One Foot in Broadcasting House (8pm BBC2) As part of the BBC's self-congratulatory 75th-birthday season, Patrick Wright, a Radio 3 programme presenter, guides us around that extraordinary BBC institution at the top of Regent Street. Designed by an inspired "nobody", one Lt Col Val Myer, and with decor by a brave new band of modernists, headed by Raymond McGrath (very little of which survives, alas), Broadcasting House soon had programme-makers up in arms over its technical and sound-proofing deficiencies, as well as acting as the inspiration for George Orwell's Ministry of Truth. Another controversy, involving the size of a certain part of the anatomy on Eric Gill's statue of Ariel on the front of the building, is finally addressed by the now 93-year-old actor who modelled for it.

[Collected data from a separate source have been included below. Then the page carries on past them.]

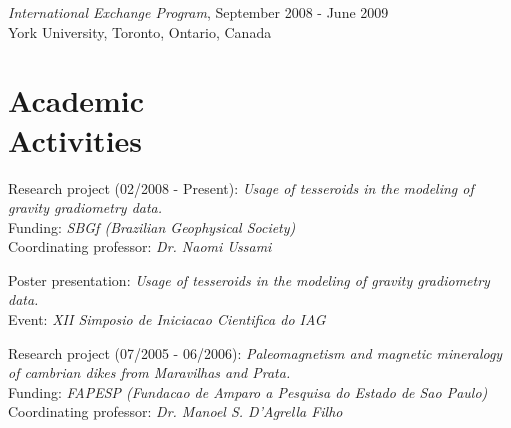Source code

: \documentclass[margin,line]{resume}
\begin{document}
\begin{resume}
\begin{list1}
        \item[] \textit{International Exchange Program}, September 2008 - June 2009\\
        York University, Toronto, Ontario, Canada\vspace{2mm}%

        \end{list1}

		\section{\mysidestyle Academic\\Activities}
		
		\begin{list1}
		
		\item[] Research project (02/2008 - Present): \textit{Usage of tesseroids in the modeling of gravity gradiometry data.}\\
						Funding: \textit{SBGf (Brazilian Geophysical Society)}\\
						Coordinating professor: \textit{Dr. Naomi Ussami}\\

		\item[] Poster presentation: \textit{Usage of tesseroids in the modeling of gravity gradiometry data.}\\ 
                        Event: \textit{XII Simposio de Iniciacao Cientifica do IAG}\\

		\item[] Research project (07/2005 - 06/2006): \textit{Paleomagnetism and magnetic mineralogy of cambrian dikes from Maravilhas and Prata.}\\
						Funding: \textit{FAPESP (Fundacao de Amparo a Pesquisa do Estado de Sao Paulo)}\\
						Coordinating professor: \textit{Dr. Manoel S. D'Agrella Filho}\\


\end{list1}
\end{resume}
\end{document}
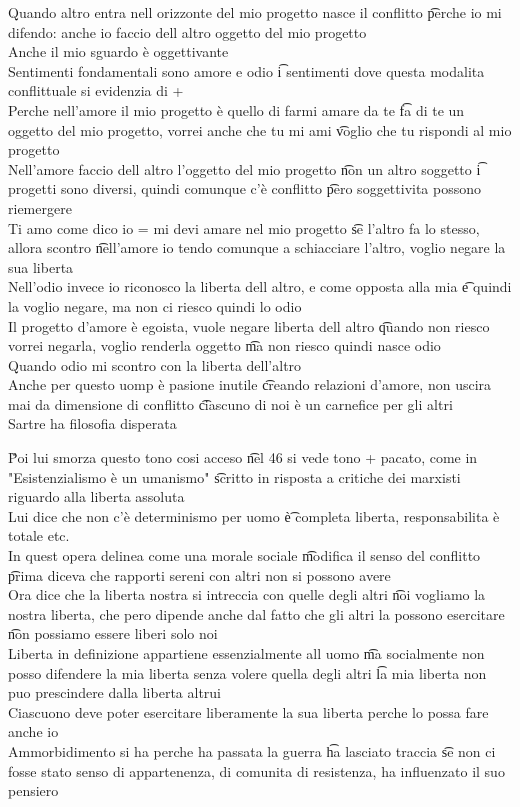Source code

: \documentclass[12pt]{article}
\begin{document}
Quando altro entra nell orizzonte del mio progetto nasce il conflitto \t perche io mi difendo: anche io faccio dell altro oggetto del mio progetto \\
Anche il mio sguardo è oggettivante \\
Sentimenti fondamentali sono amore e odio \t i sentimenti dove questa modalita conflittuale si evidenzia di + \\
Perche nell'amore il mio progetto è quello di farmi amare da te \t fa di te un oggetto del mio progetto, vorrei anche che tu mi ami \t voglio che tu rispondi al mio progetto \\
Nell'amore faccio dell altro l'oggetto del mio progetto \t non un altro soggetto \t i progetti sono diversi, quindi comunque c'è conflitto \t pero soggettivita possono riemergere \\
Ti amo come dico io = mi devi amare nel mio progetto \t se l'altro fa lo stesso, allora scontro \t nell'amore io tendo comunque a schiacciare l'altro, voglio negare la sua liberta \\
Nell'odio invece io riconosco la liberta dell altro, e come opposta alla mia \t e quindi la voglio negare, ma non ci riesco quindi lo odio \\
Il progetto d'amore è egoista, vuole negare liberta dell altro \t quando non riesco vorrei negarla, voglio renderla oggetto \t ma non riesco quindi nasce odio \\
Quando odio mi scontro con la liberta dell'altro \\
Anche per questo uomp è pasione inutile \t creando relazioni d'amore, non uscira mai da dimensione di conflitto \t ciascuno di noi è un carnefice per gli altri \\
Sartre ha filosofia disperata

\v

Poi lui smorza questo tono cosi acceso \t nel 46 si vede tono + pacato, come in "Esistenzialismo è un umanismo" \t scritto in risposta a critiche dei marxisti riguardo alla liberta assoluta \\
Lui dice che non c'è determinismo per uomo \t è completa liberta, responsabilita è totale etc. \\
In quest opera delinea come una morale sociale \t modifica il senso del conflitto \t prima diceva che rapporti sereni con altri non si possono avere \\
Ora dice che la liberta nostra si intreccia con quelle degli altri \t noi vogliamo la nostra liberta, che pero dipende anche dal fatto che gli altri la possono esercitare \t non possiamo essere liberi solo noi \\
Liberta in definizione appartiene essenzialmente all uomo \t ma socialmente non posso difendere la mia liberta senza volere quella degli altri \t la mia liberta non puo prescindere dalla liberta altrui \\
Ciascuono deve poter esercitare liberamente la sua liberta perche lo possa fare anche io \\
Ammorbidimento si ha perche ha passata la guerra \t ha lasciato traccia \t se non ci fosse stato senso di appartenenza, di comunita di resistenza, ha influenzato il suo pensiero 
\end{document}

Coronation Street (7.30pm ITV) Various long-running storylines climax tonight as pregnant crimper Fiona and hungover copper Alan (why, in soaps, do they always have their stag nights on the eve of weddings?) finally tie the knot. It's a toss-up as to which McDonald will stop the show - Steve ("you dun it wi' me dad, anya?"), Jim, busy nursing a bottle of whisky, or Liz, with her terrifying turquoise-and-white creation.

The film

A Cry in the Dark (9pm C5) Meryl Streep has never been what you might call a popular actress, with her technically impressive but often chilly performances. In Fred Schepisi's constantly intriguing 1988 recreation of the "Dingo Baby" case, Streep's love of a tricky new accent to master doesn't get in the way of a complex and uningratiating performance as Lindy Chamberlain, the Seventh Day Adventist who claimed that her baby was killed by a dingo at Ayers Rock. Sam Neill plays her husband.